■ Your assignment:
Reproduce the records below exactly, leaving out any pictures.

━━ Data for this task ━━

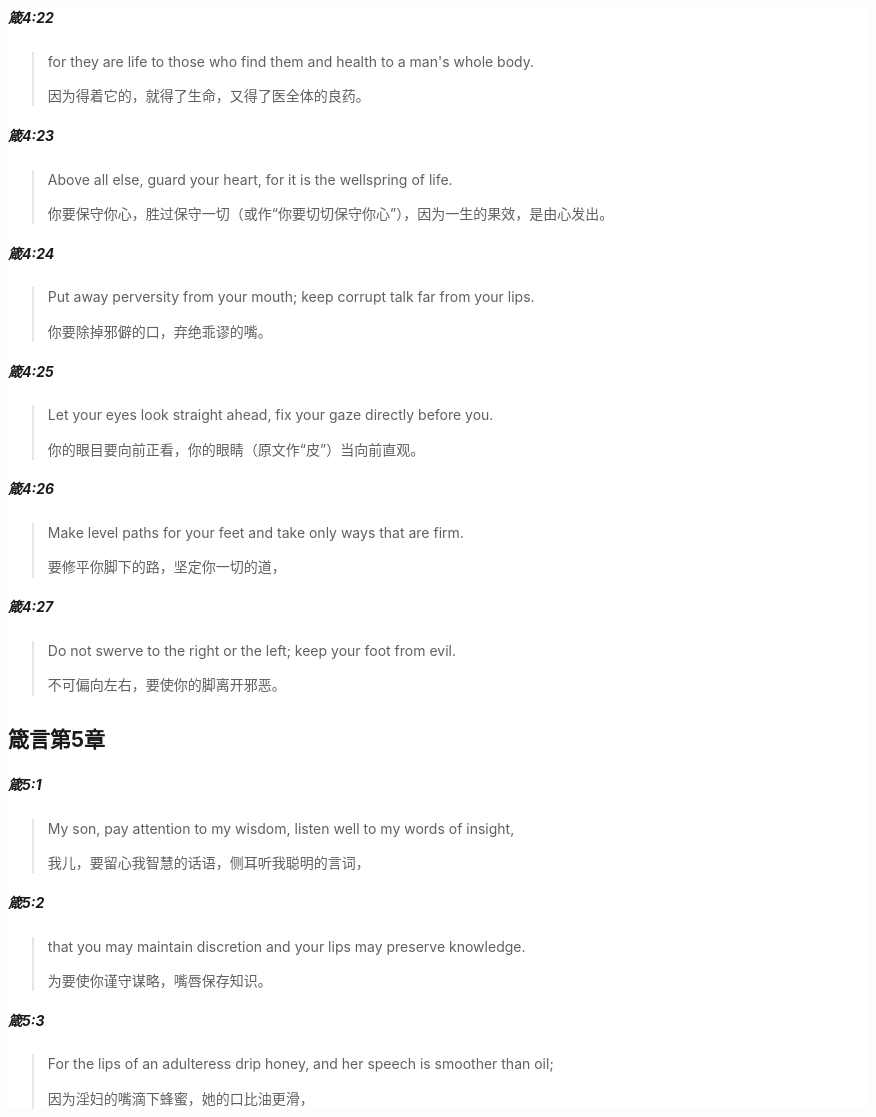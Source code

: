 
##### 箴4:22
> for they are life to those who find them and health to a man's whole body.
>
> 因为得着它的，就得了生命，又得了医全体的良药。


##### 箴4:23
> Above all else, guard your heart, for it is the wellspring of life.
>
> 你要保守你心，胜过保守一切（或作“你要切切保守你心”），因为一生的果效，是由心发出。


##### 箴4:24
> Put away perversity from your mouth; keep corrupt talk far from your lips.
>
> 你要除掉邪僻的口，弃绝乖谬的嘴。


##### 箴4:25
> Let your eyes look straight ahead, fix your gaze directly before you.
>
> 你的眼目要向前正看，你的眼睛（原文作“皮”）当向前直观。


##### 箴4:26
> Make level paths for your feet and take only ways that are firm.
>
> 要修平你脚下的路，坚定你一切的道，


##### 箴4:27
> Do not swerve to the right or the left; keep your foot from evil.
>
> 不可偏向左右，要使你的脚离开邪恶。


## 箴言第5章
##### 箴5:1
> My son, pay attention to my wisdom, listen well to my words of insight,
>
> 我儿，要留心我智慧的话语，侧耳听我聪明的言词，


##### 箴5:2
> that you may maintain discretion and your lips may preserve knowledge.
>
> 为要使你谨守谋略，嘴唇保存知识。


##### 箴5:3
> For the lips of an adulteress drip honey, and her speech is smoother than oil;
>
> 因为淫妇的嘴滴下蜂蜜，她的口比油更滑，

━━━

■ Result of this exercise:
Source code

: 
##### 箴4:22
> for they are life to those who find them and health to a man's whole body.
>
> 因为得着它的，就得了生命，又得了医全体的良药。


##### 箴4:23
> Above all else, guard your heart, for it is the wellspring of life.
>
> 你要保守你心，胜过保守一切（或作“你要切切保守你心”），因为一生的果效，是由心发出。


##### 箴4:24
> Put away perversity from your mouth; keep corrupt talk far from your lips.
>
> 你要除掉邪僻的口，弃绝乖谬的嘴。


##### 箴4:25
> Let your eyes look straight ahead, fix your gaze directly before you.
>
> 你的眼目要向前正看，你的眼睛（原文作“皮”）当向前直观。


##### 箴4:26
> Make level paths for your feet and take only ways that are firm.
>
> 要修平你脚下的路，坚定你一切的道，


##### 箴4:27
> Do not swerve to the right or the left; keep your foot from evil.
>
> 不可偏向左右，要使你的脚离开邪恶。


## 箴言第5章
##### 箴5:1
> My son, pay attention to my wisdom, listen well to my words of insight,
>
> 我儿，要留心我智慧的话语，侧耳听我聪明的言词，


##### 箴5:2
> that you may maintain discretion and your lips may preserve knowledge.
>
> 为要使你谨守谋略，嘴唇保存知识。


##### 箴5:3
> For the lips of an adulteress drip honey, and her speech is smoother than oil;
>
> 因为淫妇的嘴滴下蜂蜜，她的口比油更滑，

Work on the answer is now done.